Bemerkenswert, dass die Klagen abgewiesen wurden und dann, was meiner Meinung nach überhaupt nicht Sache der Richter ist, Handlungsvorgaben gemacht wurden. Spielen die Richter mal wieder Gesetzgeber?

Felicitas21
2 Jahre her
Antworten an  Schlaubauer

Die Besteuerung der Renten ist und bleibt eine Doppelbesteuerung. Aber die Rentner werden nach der Wahl eh noch bös aufwachen, wenn die längst überfällige Anpassung der Grundsteuer kommt. Dann wird so manch einer für sein mühsam erspartes Eigenheim, ganz besonders rund um die Ballungszentren, ein Vielfaches zahlen müssen. Experten gingen damals vom bis zum 50- fachen Satz aus. Aber darüber herrscht bis zur Wahl erst mal grosses Schweigen. Das dicke Ende kommt aber nach der Wahl.
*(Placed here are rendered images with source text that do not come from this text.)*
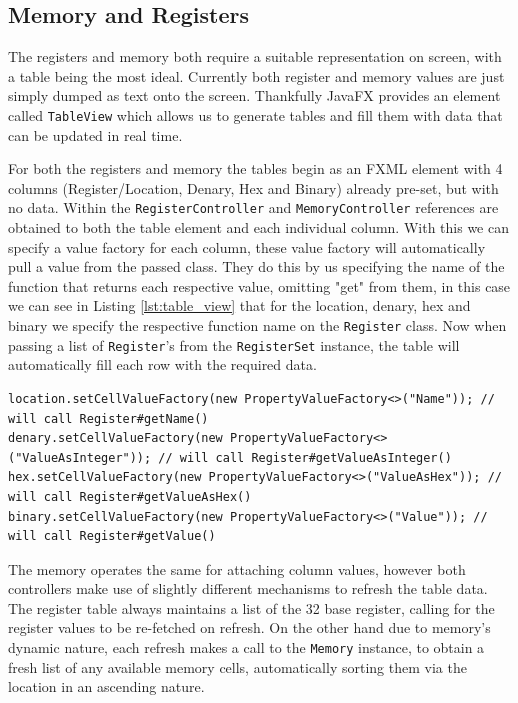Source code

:\subsection{Memory and Registers}
The registers and memory both require a suitable representation on screen, with a table being the most ideal. Currently both register and memory values are just simply dumped as text onto the screen. Thankfully JavaFX \cite{sunmicrosystems_2022_javafx} provides an element called \texttt{TableView} which allows us to generate tables and fill them with data that can be updated in real time.

For both the registers and memory the tables begin as an FXML element with 4 columns (Register/Location, Denary, Hex and Binary) already pre-set, but with no data. Within the \texttt{RegisterController} and \texttt{MemoryController} references are obtained to both the table element and each individual column. With this we can specify a value factory for each column, these value factory will automatically pull a value from the passed class. They do this by us specifying the name of the function that returns each respective value, omitting "get" from them, in this case we can see in Listing \ref{lst:table_view} that for the location, denary, hex and binary we specify the respective function name on the \texttt{Register} class. Now when passing a list of \texttt{Register}'s from the \texttt{RegisterSet} instance, the table will automatically fill each row with the required data.

\begin{lstlisting}[caption=\texttt{RegisterController} code to obtain column values, label=lst:table_view]
location.setCellValueFactory(new PropertyValueFactory<>("Name")); // will call Register#getName()
denary.setCellValueFactory(new PropertyValueFactory<>("ValueAsInteger")); // will call Register#getValueAsInteger()
hex.setCellValueFactory(new PropertyValueFactory<>("ValueAsHex")); // will call Register#getValueAsHex()
binary.setCellValueFactory(new PropertyValueFactory<>("Value")); // will call Register#getValue()
\end{lstlisting}

The memory operates the same for attaching column values, however both controllers make use of slightly different mechanisms to refresh the table data. The register table always maintains a list of the 32 base register, calling for the register values to be re-fetched on refresh. On the other hand due to memory's dynamic nature, each refresh makes a call to the \texttt{Memory} instance, to obtain a fresh list of any available memory cells, automatically sorting them via the location in an ascending nature.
Wird dann auch so manch junge Familie treffen, die ein Eigenheim erworben haben.

Mocha
2 Jahre her

Für die Politik gilt: Ziel erreicht! Die Diskussion ist schon im Ansatz falsch. Es geht nicht um fehlende Mittel, Besteuerung oder Renteneintritt. Die Politiker haben es über Jahrzehnte geschafft, dem Bürger einzureden sie hätten damit gar nichts zu tun und würden versuchen ein Problem für uns zu lösen. Es gibt kein Problem, nichts lässt sich leichter berechnen als wie viele gehen wann in Rente und wie viele zahlen derzeit ein. Es ist der größte Witz, dass ausgerechnet die Weltzahlmeister mit die niedrigsten und spätesten Renten erhalten. Unsere Politiker interessieren sich einen Sch… für Deutschland. Zum Wohle des deutschen Volkes ist… Mehr

StefanB
2 Jahre her

Wer wählt denn eine Politik, die den Staat füttert, anstatt das Geld dort zu belassen, wo es verdient wurde? … Na also, dann hat doch alles seine Richtigkeit.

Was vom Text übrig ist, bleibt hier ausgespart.